We’re back in Gettysburg after a wonderful week learning so much about Urban Education. Yesterday, we went to a charter boarding school that starts kids in 6th grade and goes through high school. This school emphasizes college from the beginning (98% of their graduates thus far have gone onto higher ed). Compared to the school model we looked at yesterday, I thought this one was a bit moreeffective. The facilities of the property were really nice- new dorms, half an old high school being renovated, and this fancy security background check machine that scans drivers licenses and takes a photo of you- so it was clear that the school had done a lot of fundraising. When Yoo Yuong and I had lunch with two 10th graders from the school, they seemed really passionate about what the school was doing for them. They had already gone on several college tours and had a clear vision of the type of college that they would like to attend. They did mention that it’s hard living in the dorms sometimes because there is so much structure in their days and nights. And they also said that given that the school can only afford to board students sunday-friday, transitioning between home life and school every week can be hard.
After our visit to the school, we had our last day of College and Career Institute at Midtown. We interviewed the students one by one (to give them an idea of what a college interview is like) and discussed and reflected on those interviews. Then, we went over paying for college (scholarships, financial aid, loans, etc), and the admissions process. The kids then spent about 20 minutes writing a mock college essay about an obstacle in their life, someone who inspires them, or something they are passionate about. They wereso focused and had really strong essays, which some of them shared with the group. At the end of the session, we had them put their portfolios together (which they presented today) and we gave them a group picture in a picture frame which they had fun decorating.

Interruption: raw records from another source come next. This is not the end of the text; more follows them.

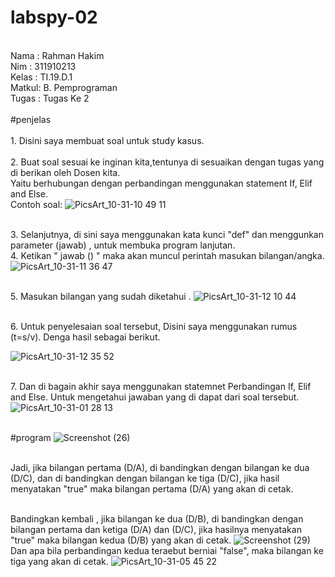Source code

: # labspy-02
<br/> Nama  : Rahman Hakim
<br/> Nim   : 311910213
<br/> Kelas : TI.19.D.1
<br/> Matkul: B. Pemprograman
<br/> Tugas : Tugas Ke 2
<br/>
<br/> #penjelas
<br/> 
<br/> 1. Disini saya membuat soal untuk study kasus.  
<br/> 2. Buat soal sesuai ke inginan kita,tentunya di sesuaikan dengan tugas yang di berikan oleh Dosen kita.
<br/>    Yaitu berhubungan dengan perbandingan menggunakan statement If, Elif and Else. 
<br/>    Contoh soal:
![PicsArt_10-31-10 49 11](https://user-images.githubusercontent.com/57000408/67919164-d2824480-fbd1-11e9-9b55-b79b8455de07.jpg)

<br/> 3. Selanjutnya,  di sini saya menggunakan kata kunci "def" dan menggunkan parameter (jawab) , untuk membuka  program lanjutan.
<br/> 4. Ketikan " jawab () " maka akan muncul perintah masukan bilangan/angka.
![PicsArt_10-31-11 36 47](https://user-images.githubusercontent.com/57000408/67919420-d2367900-fbd2-11e9-9ba4-58d2f0abfa1d.jpg)

<br/> 5. Masukan bilangan yang sudah diketahui .
![PicsArt_10-31-12 10 44](https://user-images.githubusercontent.com/57000408/67920638-8afeb700-fbd7-11e9-9692-384bf6c18c55.jpg)

<br/> 6. Untuk penyelesaian soal tersebut, Disini saya menggunakan rumus (t=s/v). Denga hasil sebagai berikut. 

![PicsArt_10-31-12 35 52](https://user-images.githubusercontent.com/57000408/67921747-54c33680-fbdb-11e9-8342-ac52b7b6800e.jpg)

<br/> 7. Dan di bagain akhir saya menggunakan statemnet Perbandingan If, Elif and Else. Untuk mengetahui jawaban yang di dapat dari soal tersebut. <br/>
![PicsArt_10-31-01 28 13](https://user-images.githubusercontent.com/57000408/67924211-94d9e780-fbe2-11e9-82b4-903c98220e16.png)

<br/> #program
![Screenshot (26)](https://user-images.githubusercontent.com/57000408/67938734-a92ddc80-fc02-11e9-9f18-d17b627fda51.png)

<br/> Jadi, jika bilangan pertama (D/A), di bandingkan dengan bilangan ke dua (D/C), dan di bandingkan dengan bilangan ke tiga (D/C), jika hasil menyatakan "true" maka bilangan pertama (D/A) yang akan di cetak.
 
<br/> Bandingkan kembali , jika bilangan ke dua (D/B), di bandingkan dengan bilangan pertama dan ketiga (D/A) dan (D/C), jika hasilnya menyatakan "true" maka bilangan kedua (D/B) yang akan di cetak. 
![Screenshot (29)](https://user-images.githubusercontent.com/57000408/67939392-08402100-fc04-11e9-8e3d-34ca1b2068f3.png)
<br/> Dan apa bila perbandingan kedua teraebut berniai "false", maka bilangan ke tiga yang akan di cetak. 
![PicsArt_10-31-05 45 22](https://user-images.githubusercontent.com/57000408/67942479-80114a00-fc0a-11e9-8e42-d832be5e9c88.png)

Today, when the students in our group presented their portfolios in the cafeteria to parents, peers, and teachers, it was clear that they had gotten a lot out of their week. The students were very professional and shook hand and introduced themselves to anyone who came up and asked about their portfolios. Their professional portfolios consisted of the activities we did throughout the week: their life/goal collage, journal (with entries), resume, and mock essay. Our students were amazing at articulating little things about the week (which I didn’t think they would remember). When people asked our students about the week, they had such positive feedback, so it made us felt like we had made a difference. I am so excited for them to come to Gettysburg and see our lives as college students in a few weeks! I think everyone involved gained a lot from the experience this week!